In the last series of post about testing the limits of Windows Azure Service Bus we saw what is the best configuration for our problem, the best configuration is to have 4 medium instances.
The next question for us is: How we can decrease the time processing?
In our case we saw that from the cost and benefits perspective we reached the limitation on Service Bus. This is around 4 medium instances that are able to process around  1.000.000 messages in 34 minutes. But what we can do if we have 10.000.000 messages that needs to be processed in 1 hour.
We could increase the number of instances, but this will not improve our performance too much. In this moment we use only one topic. This topic, as Service Bus, has its own limitations – we cannot make an undefined number of request per second and expect to have a low latency.
A solution to decrease the number of request is to use batches – we already use them.
Another solution is to scale the topics.
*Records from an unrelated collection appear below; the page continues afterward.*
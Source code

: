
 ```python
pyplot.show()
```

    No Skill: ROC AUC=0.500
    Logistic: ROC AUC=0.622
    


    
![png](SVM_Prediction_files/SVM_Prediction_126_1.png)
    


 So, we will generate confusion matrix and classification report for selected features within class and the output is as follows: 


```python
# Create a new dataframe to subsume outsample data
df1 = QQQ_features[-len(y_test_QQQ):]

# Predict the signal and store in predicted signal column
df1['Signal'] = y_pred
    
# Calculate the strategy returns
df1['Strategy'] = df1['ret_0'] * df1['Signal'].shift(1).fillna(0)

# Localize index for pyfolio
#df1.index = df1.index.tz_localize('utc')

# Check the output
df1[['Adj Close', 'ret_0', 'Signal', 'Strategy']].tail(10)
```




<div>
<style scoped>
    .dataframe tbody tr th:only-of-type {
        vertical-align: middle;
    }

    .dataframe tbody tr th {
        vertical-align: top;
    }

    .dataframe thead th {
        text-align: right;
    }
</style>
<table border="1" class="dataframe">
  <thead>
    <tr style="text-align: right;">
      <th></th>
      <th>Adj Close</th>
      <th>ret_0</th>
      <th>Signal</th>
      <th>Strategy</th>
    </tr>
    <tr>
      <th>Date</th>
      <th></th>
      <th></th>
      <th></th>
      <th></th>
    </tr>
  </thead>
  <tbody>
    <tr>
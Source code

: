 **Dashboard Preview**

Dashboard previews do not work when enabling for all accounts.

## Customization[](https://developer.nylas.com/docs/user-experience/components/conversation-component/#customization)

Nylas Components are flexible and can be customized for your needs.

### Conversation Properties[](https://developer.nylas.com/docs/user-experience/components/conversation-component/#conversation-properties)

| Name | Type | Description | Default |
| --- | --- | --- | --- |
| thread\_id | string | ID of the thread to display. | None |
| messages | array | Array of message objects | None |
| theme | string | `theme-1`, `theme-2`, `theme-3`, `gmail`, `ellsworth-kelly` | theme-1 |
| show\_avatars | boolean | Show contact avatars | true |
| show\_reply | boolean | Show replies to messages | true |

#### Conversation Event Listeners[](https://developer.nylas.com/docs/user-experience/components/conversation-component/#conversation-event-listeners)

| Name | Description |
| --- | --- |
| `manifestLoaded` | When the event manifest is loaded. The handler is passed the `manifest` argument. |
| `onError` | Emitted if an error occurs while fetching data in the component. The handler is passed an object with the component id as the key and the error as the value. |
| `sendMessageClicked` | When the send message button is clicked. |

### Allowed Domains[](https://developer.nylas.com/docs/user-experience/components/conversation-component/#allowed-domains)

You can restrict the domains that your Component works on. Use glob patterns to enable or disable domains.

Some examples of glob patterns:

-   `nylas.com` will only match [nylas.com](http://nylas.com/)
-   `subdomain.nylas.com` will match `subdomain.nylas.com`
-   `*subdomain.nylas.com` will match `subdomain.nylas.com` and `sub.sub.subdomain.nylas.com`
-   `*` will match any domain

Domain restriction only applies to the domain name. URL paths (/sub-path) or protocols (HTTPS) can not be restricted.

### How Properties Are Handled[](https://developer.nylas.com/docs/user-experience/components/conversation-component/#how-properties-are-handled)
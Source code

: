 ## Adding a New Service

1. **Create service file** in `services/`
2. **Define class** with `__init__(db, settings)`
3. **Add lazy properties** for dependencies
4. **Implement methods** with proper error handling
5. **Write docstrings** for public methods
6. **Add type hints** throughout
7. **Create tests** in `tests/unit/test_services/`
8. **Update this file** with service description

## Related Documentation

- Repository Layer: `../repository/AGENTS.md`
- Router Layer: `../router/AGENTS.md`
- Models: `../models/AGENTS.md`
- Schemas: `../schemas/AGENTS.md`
In this moment we have only one topic. If we would use 5 topics, than we could have 4 instances that will consume messages for each topic. In this way we could consume 5.000.000 messages in 34 minutes. The downside is from the cost perspective. The costs will increase with a 5X factor.
From the cost perceptive, this would be acceptable because all the instances work at maximum capacity. In the moment when we don’t need any more this instances we could stop them.
The only problem is how we can distribute the messages between different topics.
One solution would be to identify different attributes of our messages and try to group messages based on this attributes. In this way we could distributed the messages on more than one topic. In theory this could be a good solution, but how many times you could group items in an equal way. In real life this cannot be accomplish in normal cases.
What we could do is to create a mechanism that can select what topic to use. For example each producer, at a specific time interval or after he send a specific number of messages, check what is the load on each topic and decide what topic should be used.
In this way we could have a flat distribution of messages over our topics.
In this post we saw how we can scale on horizontal Windows Azure Service Bus. With a good design we should be able to support scaling in all the locations where we expect to have a bottleneck.